Namun, kebijakan semacam ini harus berbasis data dan memiliki perencanaan komunikasi publik yang matang.
Harus Transparan
Catatan penting bagi Gubernur Dedi Mulyadi adalah memastikan bahwa kebijakan ini dilaksanakan secara transparan dan disertai dengan evaluasi dampak fiskalnya secara komprehensif.
Pemerintah provinsi perlu menghitung berapa besar potensi penerimaan yang bisa dikumpulkan dari kebijakan ini, serta bagaimana pengaruhnya terhadap pendapatan asli daerah (PAD) dalam jangka pendek maupun menengah.
Gubernur juga perlu menyiapkan sistem digitalisasi perpajakan yang lebih baik.
Salah satu akar masalah tunggakan dan ketidakpatuhan adalah lemahnya sistem informasi dan pelaporan.
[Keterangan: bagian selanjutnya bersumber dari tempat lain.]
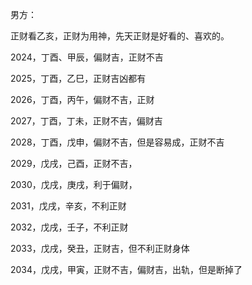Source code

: 男方：


正财看乙亥，正财为用神，先天正财是好看的、喜欢的。

2024，丁酉、甲辰，偏财吉，正财不吉

2025，丁酉，乙巳，正财吉凶都有

2026，丁酉，丙午，偏财不吉，正财

2027，丁酉，丁未，正财不吉，偏财吉

2028，丁酉，戊申，偏财不吉，但是容易成，正财不吉

2029，戊戌，己酉，正财不吉，

2030，戊戌，庚戌，利于偏财，

2031，戊戌，辛亥，不利正财

2032，戊戌，壬子，不利正财

2033，戊戌，癸丑，正财吉，但不利正财身体

2034，戊戌，甲寅，正财不吉，偏财吉，出轨，但是断掉了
Melalui integrasi data, pelacakan kendaraan, dan sistem notifikasi otomatis, pemerintah bisa mendorong masyarakat membayar pajak secara lebih mudah dan tepat waktu.
Terakhir, kebijakan penghapusan denda dan tunggakan ini hanya akan berhasil jika diikuti dengan penegakan hukum yang lebih ketat pasca-periode pengampunan.
Artinya, setelah diberikan kelonggaran, maka tidak boleh ada lagi toleransi bagi pelanggaran serupa di masa depan.
Penegakan ini harus dilakukan dengan adil, sistematis, dan tanpa diskriminasi. Dengan begitu, kepercayaan publik terhadap sistem perpajakan tidak hanya pulih, tetapi juga meningkat.
Secara keseluruhan, kebijakan penghapusan tunggakan dan denda pajak oleh Gubernur Dedi Mulyadi merupakan langkah yang patut diapresiasi dalam konteks stimulus fiskal daerah.
Kebijakan ini bersifat progresif dan pro-rakyat, terutama bagi kelompok masyarakat yang terdampak secara ekonomi. Ini perlu ditiru secara luas oleh Pemerintahan Daerah lainnya.
Namun keberhasilan jangka panjangnya sangat bergantung pada implementasi yang cermat, komunikasi publik yang baik, serta penguatan sistem perpajakan ke depan. Jika tidak, risiko moral hazard dan hilangnya kepercayaan publik terhadap keadilan fiskal akan menjadi bom waktu yang bisa melemahkan fondasi penerimaan daerah.